Plain-text document sources:

Segment Open

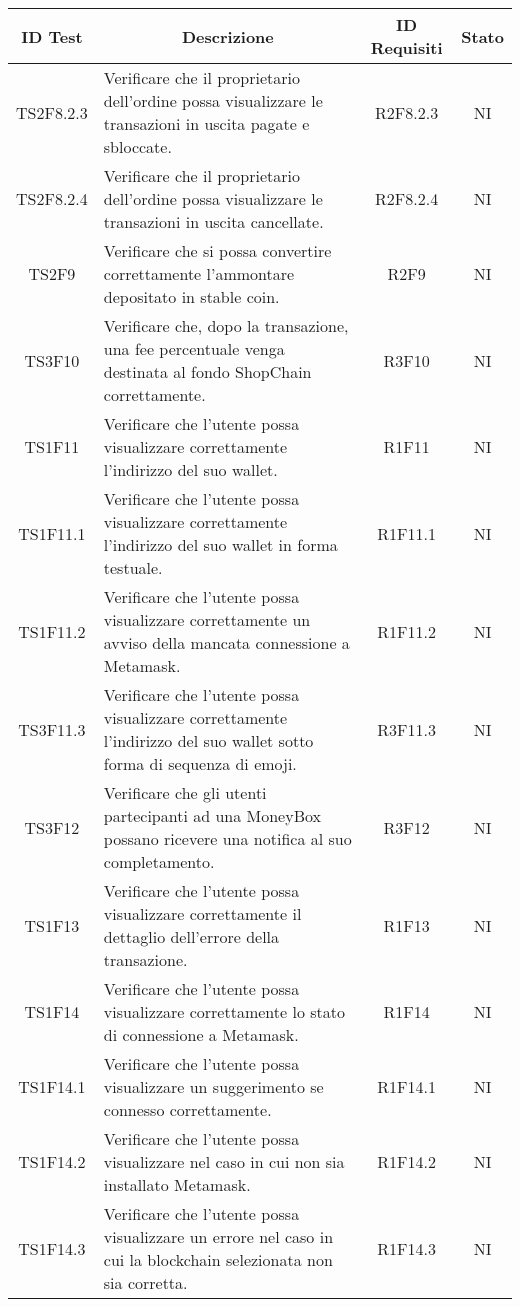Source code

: \begin{table}[H]
  \centering
  \renewcommand{\arraystretch}{1.8}
  \begin{tabular}{c|p{8cm}|c|c}
    \rowcolor[HTML]{125E28}
    \color[HTML]{FFFFFF}\textbf{ID Test}
           & \multicolumn{1}{c}{\color[HTML]{FFFFFF}\textbf{Descrizione}}
           & \color[HTML]{FFFFFF}\textbf{ID Requisiti}
           & \color[HTML]{FFFFFF}\textbf{Stato}                                                                                      \\
    \hline
    TS2F8.2.3 & Verificare che il proprietario dell'ordine possa visualizzare le transazioni in uscita pagate e sbloccate.                & R2F8.2.3 & NI \\
    TS2F8.2.4 & Verificare che il proprietario dell'ordine possa visualizzare le transazioni in uscita cancellate.                        & R2F8.2.4 & NI \\
    TS2F9  & Verificare che si possa convertire correttamente l'ammontare depositato in stable coin\glo{}.                    & R2F9  & NI \\
    TS3F10 & Verificare che, dopo la transazione, una fee percentuale venga destinata al fondo ShopChain correttamente.       & R3F10 & NI \\
    TS1F11 & Verificare che l'utente possa visualizzare correttamente l'indirizzo del suo wallet\glo{}.                             & R1F11 & NI \\
    TS1F11.1 & Verificare che l'utente possa visualizzare correttamente l'indirizzo del suo wallet\glo{} in forma testuale.         & R1F11.1 & NI \\
    TS1F11.2 & Verificare che l'utente possa visualizzare correttamente un avviso della mancata connessione a Metamask\glo{}.         & R1F11.2 & NI \\
    TS3F11.3 & Verificare che l'utente possa visualizzare correttamente l'indirizzo del suo wallet\glo{} sotto forma di sequenza di emoji.  & R3F11.3 & NI \\
    TS3F12 & Verificare che gli utenti partecipanti ad una MoneyBox\glo{} possano ricevere una notifica al suo completamento.  & R3F12 & NI \\
    TS1F13 & Verificare che l'utente possa visualizzare correttamente il dettaglio dell'errore della transazione.  & R1F13 & NI \\
    TS1F14 & Verificare che l'utente possa visualizzare correttamente lo stato di connessione a Metamask\glo{}.  & R1F14 & NI \\
    TS1F14.1 & Verificare che l'utente possa visualizzare un suggerimento se connesso correttamente.  & R1F14.1 & NI \\
    TS1F14.2 & Verificare che l'utente possa visualizzare nel caso in cui non sia installato Metamask\glo{}.  & R1F14.2 & NI \\
    TS1F14.3 & Verificare che l'utente possa visualizzare un errore nel caso in cui la blockchain\glo{} selezionata non sia corretta. & R1F14.3 & NI \\
  \end{tabular}
\end{table}
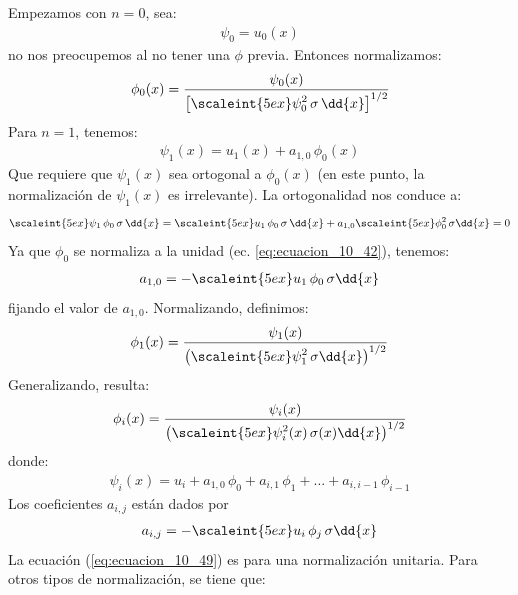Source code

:Empezamos con $n = 0$, sea:
\begin{align}
\psi_{0} = u_{0}(x)
\label{eq:ecuacion_10_41}
\end{align}
no nos preocupemos al no tener una $\phi$ previa. Entonces normalizamos:
\begin{align}
\phi_{0}(x) = \dfrac{\psi_{0}(x)}{\left[ \displaystyle \scaleint{5ex} \psi_{0}^{2} \, \sigma  \, \dd{x} \right]^{1/2}}
\label{eq:ecuacion_10_42}
\end{align}
Para $n = 1$, tenemos:
\begin{align}
\psi_{1}(x) = u_{1}(x) + a_{1,0} \, \phi_{0}(x)
\label{eq:ecuacion_10_43}
\end{align}
Que requiere que $\psi_{1}(x)$ sea ortogonal a $\phi_{0}(x)$ (en este punto, la normalización de $\psi_{1}(x)$ es irrelevante). La ortogonalidad nos conduce a:
\begin{align}
\scaleint{5ex} \psi_{1} \, \phi_{0} \, \sigma \, \dd{x} = \scaleint{5ex} u_{1} \, \phi_{0} \, \sigma \, \dd{x} + a_{1,0} \scaleint{5ex} \phi_{0}^{2} \, \sigma \dd{x} = 0
\label{eq:ecuacion_10_44}
\end{align}
Ya que $\phi_{0}$ se normaliza a la unidad (ec. \ref{eq:ecuacion_10_42}), tenemos:
\begin{align}
a_{1,0} = - \scaleint{5ex} u_{1} \, \phi_{0} \, \sigma \dd{x}
\label{eq:ecuacion_10_45}
\end{align}
fijando el valor de $a_{1, 0}$. Normalizando, definimos:
\begin{align}
\phi_{1} (x) = \dfrac{\psi_{1}(x)}{\left( \displaystyle \scaleint{5ex} \psi_{1}^{2} \, \sigma \dd{x} \right)^{1/2}}
\label{eq:ecuacion_10_46}
\end{align}
Generalizando, resulta:
\begin{align}
\phi_{i}(x) = \dfrac{\psi_{i}(x)}{\left( \displaystyle \scaleint{5ex} \psi_{i}^{2}(x) \, \sigma (x) \dd{x} \right)^{1/2}}
\label{eq:ecuacion_10_47}
\end{align}
donde:
\begin{align}
\psi_{i}(x) = u_{i} + a_{1, 0} \, \phi_{0} + a_{i, 1} \, \phi_{1} + \ldots + a_{i, i-1} \, \phi_{i-1}
\label{eq:ecuacion_10_48}
\end{align}
Los coeficientes $a_{i, j}$ están dados por
\begin{align}
a_{i, j} = - \scaleint{5ex} u_{i} \, \phi_{j} \, \sigma  \dd{x}
\label{eq:ecuacion_10_49}
\end{align}
La ecuación (\ref{eq:ecuacion_10_49}) es para una normalización unitaria. Para otros tipos de normalización, se tiene que:
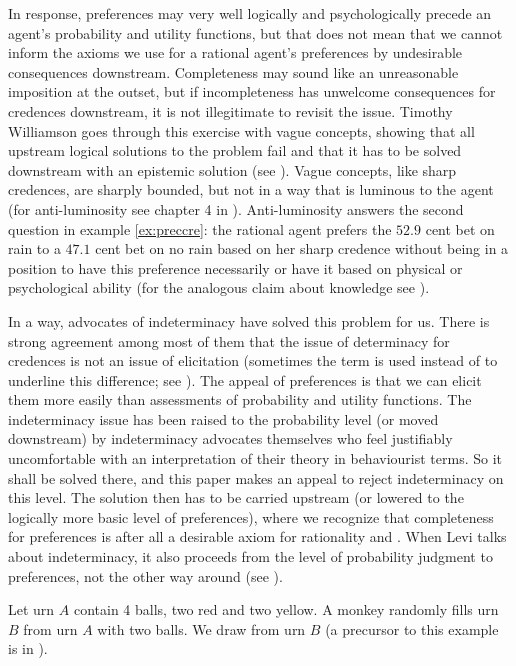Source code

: \documentclass[11pt]{article}
\begin{document}
In response, preferences may very well logically and psychologically
precede an agent's probability and utility functions, but that does
not mean that we cannot inform the axioms we use for a rational
agent's preferences by undesirable consequences downstream.
Completeness may sound like an unreasonable imposition at the outset,
but if incompleteness has unwelcome consequences for credences
downstream, it is not illegitimate to revisit the issue. Timothy
Williamson goes through this exercise with vague concepts, showing
that all upstream logical solutions to the problem fail and that it
has to be solved downstream with an epistemic solution (see
). Vague concepts, like sharp credences, are
sharply bounded, but not in a way that is luminous to the agent (for
anti-luminosity see chapter 4 in ).
Anti-luminosity answers the second question in example
\ref{ex:preccre}: the rational agent prefers the $52.9$ cent bet on
rain to a $47.1$ cent bet on no rain based on her sharp credence
without being in a position to have this preference necessarily or
have it based on physical or psychological ability (for the analogous
claim about knowledge see ).

In a way, advocates of indeterminacy have solved this problem for us.
There is strong agreement among most of them that the issue of
determinacy for credences is not an issue of elicitation (sometimes
the term  is used instead of 
to underline this difference; see ). The appeal
of preferences is that we can elicit them more easily than assessments
of probability and utility functions. The indeterminacy issue has been
raised to the probability level (or moved downstream) by indeterminacy
advocates themselves who feel justifiably uncomfortable with an
interpretation of their theory in behaviourist terms. So it shall be
solved there, and this paper makes an appeal to reject indeterminacy
on this level. The solution then has to be carried upstream (or
lowered to the logically more basic level of preferences), where we
recognize that completeness for preferences is after all a desirable
axiom for rationality and  . When Levi talks
about indeterminacy, it also proceeds from the level of probability
judgment to preferences, not the other way around (see
).

\begin{quotex}
  \label{ex:monkey} Let urn $A$ contain 4
  balls, two red and two yellow. A monkey randomly fills urn $B$ from
  urn $A$ with two balls. We draw from urn $B$ (a precursor to this
  example is in ).
\end{quotex}
\end{document}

Segment Closed

§ **About this task**:
Nothing but the pictures is to be left out; repeat the data exactly.

§ **Completed task**:
Source code

: \begin{table}[H]
  \centering
  \renewcommand{\arraystretch}{1.8}
  \begin{tabular}{c|p{8cm}|c|c}
    \rowcolor[HTML]{125E28}
    \color[HTML]{FFFFFF}\textbf{ID Test}
           & \multicolumn{1}{c}{\color[HTML]{FFFFFF}\textbf{Descrizione}}
           & \color[HTML]{FFFFFF}\textbf{ID Requisiti}
           & \color[HTML]{FFFFFF}\textbf{Stato}                                                                                      \\
    \hline
    TS2F8.2.3 & Verificare che il proprietario dell'ordine possa visualizzare le transazioni in uscita pagate e sbloccate.                & R2F8.2.3 & NI \\
    TS2F8.2.4 & Verificare che il proprietario dell'ordine possa visualizzare le transazioni in uscita cancellate.                        & R2F8.2.4 & NI \\
    TS2F9  & Verificare che si possa convertire correttamente l'ammontare depositato in stable coin\glo{}.                    & R2F9  & NI \\
    TS3F10 & Verificare che, dopo la transazione, una fee percentuale venga destinata al fondo ShopChain correttamente.       & R3F10 & NI \\
    TS1F11 & Verificare che l'utente possa visualizzare correttamente l'indirizzo del suo wallet\glo{}.                             & R1F11 & NI \\
    TS1F11.1 & Verificare che l'utente possa visualizzare correttamente l'indirizzo del suo wallet\glo{} in forma testuale.         & R1F11.1 & NI \\
    TS1F11.2 & Verificare che l'utente possa visualizzare correttamente un avviso della mancata connessione a Metamask\glo{}.         & R1F11.2 & NI \\
    TS3F11.3 & Verificare che l'utente possa visualizzare correttamente l'indirizzo del suo wallet\glo{} sotto forma di sequenza di emoji.  & R3F11.3 & NI \\
    TS3F12 & Verificare che gli utenti partecipanti ad una MoneyBox\glo{} possano ricevere una notifica al suo completamento.  & R3F12 & NI \\
    TS1F13 & Verificare che l'utente possa visualizzare correttamente il dettaglio dell'errore della transazione.  & R1F13 & NI \\
    TS1F14 & Verificare che l'utente possa visualizzare correttamente lo stato di connessione a Metamask\glo{}.  & R1F14 & NI \\
    TS1F14.1 & Verificare che l'utente possa visualizzare un suggerimento se connesso correttamente.  & R1F14.1 & NI \\
    TS1F14.2 & Verificare che l'utente possa visualizzare nel caso in cui non sia installato Metamask\glo{}.  & R1F14.2 & NI \\
    TS1F14.3 & Verificare che l'utente possa visualizzare un errore nel caso in cui la blockchain\glo{} selezionata non sia corretta. & R1F14.3 & NI \\
  \end{tabular}
\end{table}
Source code

:Empezamos con $n = 0$, sea:
\begin{align}
\psi_{0} = u_{0}(x)
\label{eq:ecuacion_10_41}
\end{align}
no nos preocupemos al no tener una $\phi$ previa. Entonces normalizamos:
\begin{align}
\phi_{0}(x) = \dfrac{\psi_{0}(x)}{\left[ \displaystyle \scaleint{5ex} \psi_{0}^{2} \, \sigma  \, \dd{x} \right]^{1/2}}
\label{eq:ecuacion_10_42}
\end{align}
Para $n = 1$, tenemos:
\begin{align}
\psi_{1}(x) = u_{1}(x) + a_{1,0} \, \phi_{0}(x)
\label{eq:ecuacion_10_43}
\end{align}
Que requiere que $\psi_{1}(x)$ sea ortogonal a $\phi_{0}(x)$ (en este punto, la normalización de $\psi_{1}(x)$ es irrelevante). La ortogonalidad nos conduce a:
\begin{align}
\scaleint{5ex} \psi_{1} \, \phi_{0} \, \sigma \, \dd{x} = \scaleint{5ex} u_{1} \, \phi_{0} \, \sigma \, \dd{x} + a_{1,0} \scaleint{5ex} \phi_{0}^{2} \, \sigma \dd{x} = 0
\label{eq:ecuacion_10_44}
\end{align}
Ya que $\phi_{0}$ se normaliza a la unidad (ec. \ref{eq:ecuacion_10_42}), tenemos:
\begin{align}
a_{1,0} = - \scaleint{5ex} u_{1} \, \phi_{0} \, \sigma \dd{x}
\label{eq:ecuacion_10_45}
\end{align}
fijando el valor de $a_{1, 0}$. Normalizando, definimos:
\begin{align}
\phi_{1} (x) = \dfrac{\psi_{1}(x)}{\left( \displaystyle \scaleint{5ex} \psi_{1}^{2} \, \sigma \dd{x} \right)^{1/2}}
\label{eq:ecuacion_10_46}
\end{align}
Generalizando, resulta:
\begin{align}
\phi_{i}(x) = \dfrac{\psi_{i}(x)}{\left( \displaystyle \scaleint{5ex} \psi_{i}^{2}(x) \, \sigma (x) \dd{x} \right)^{1/2}}
\label{eq:ecuacion_10_47}
\end{align}
donde:
\begin{align}
\psi_{i}(x) = u_{i} + a_{1, 0} \, \phi_{0} + a_{i, 1} \, \phi_{1} + \ldots + a_{i, i-1} \, \phi_{i-1}
\label{eq:ecuacion_10_48}
\end{align}
Los coeficientes $a_{i, j}$ están dados por
\begin{align}
a_{i, j} = - \scaleint{5ex} u_{i} \, \phi_{j} \, \sigma  \dd{x}
\label{eq:ecuacion_10_49}
\end{align}
La ecuación (\ref{eq:ecuacion_10_49}) es para una normalización unitaria. Para otros tipos de normalización, se tiene que:
Source code

: \documentclass[11pt]{article}
\begin{document}
In response, preferences may very well logically and psychologically
precede an agent's probability and utility functions, but that does
not mean that we cannot inform the axioms we use for a rational
agent's preferences by undesirable consequences downstream.
Completeness may sound like an unreasonable imposition at the outset,
but if incompleteness has unwelcome consequences for credences
downstream, it is not illegitimate to revisit the issue. Timothy
Williamson goes through this exercise with vague concepts, showing
that all upstream logical solutions to the problem fail and that it
has to be solved downstream with an epistemic solution (see
). Vague concepts, like sharp credences, are
sharply bounded, but not in a way that is luminous to the agent (for
anti-luminosity see chapter 4 in ).
Anti-luminosity answers the second question in example
\ref{ex:preccre}: the rational agent prefers the $52.9$ cent bet on
rain to a $47.1$ cent bet on no rain based on her sharp credence
without being in a position to have this preference necessarily or
have it based on physical or psychological ability (for the analogous
claim about knowledge see ).

In a way, advocates of indeterminacy have solved this problem for us.
There is strong agreement among most of them that the issue of
determinacy for credences is not an issue of elicitation (sometimes
the term  is used instead of 
to underline this difference; see ). The appeal
of preferences is that we can elicit them more easily than assessments
of probability and utility functions. The indeterminacy issue has been
raised to the probability level (or moved downstream) by indeterminacy
advocates themselves who feel justifiably uncomfortable with an
interpretation of their theory in behaviourist terms. So it shall be
solved there, and this paper makes an appeal to reject indeterminacy
on this level. The solution then has to be carried upstream (or
lowered to the logically more basic level of preferences), where we
recognize that completeness for preferences is after all a desirable
axiom for rationality and  . When Levi talks
about indeterminacy, it also proceeds from the level of probability
judgment to preferences, not the other way around (see
).

\begin{quotex}
  \label{ex:monkey} Let urn $A$ contain 4
  balls, two red and two yellow. A monkey randomly fills urn $B$ from
  urn $A$ with two balls. We draw from urn $B$ (a precursor to this
  example is in ).
\end{quotex}
\end{document}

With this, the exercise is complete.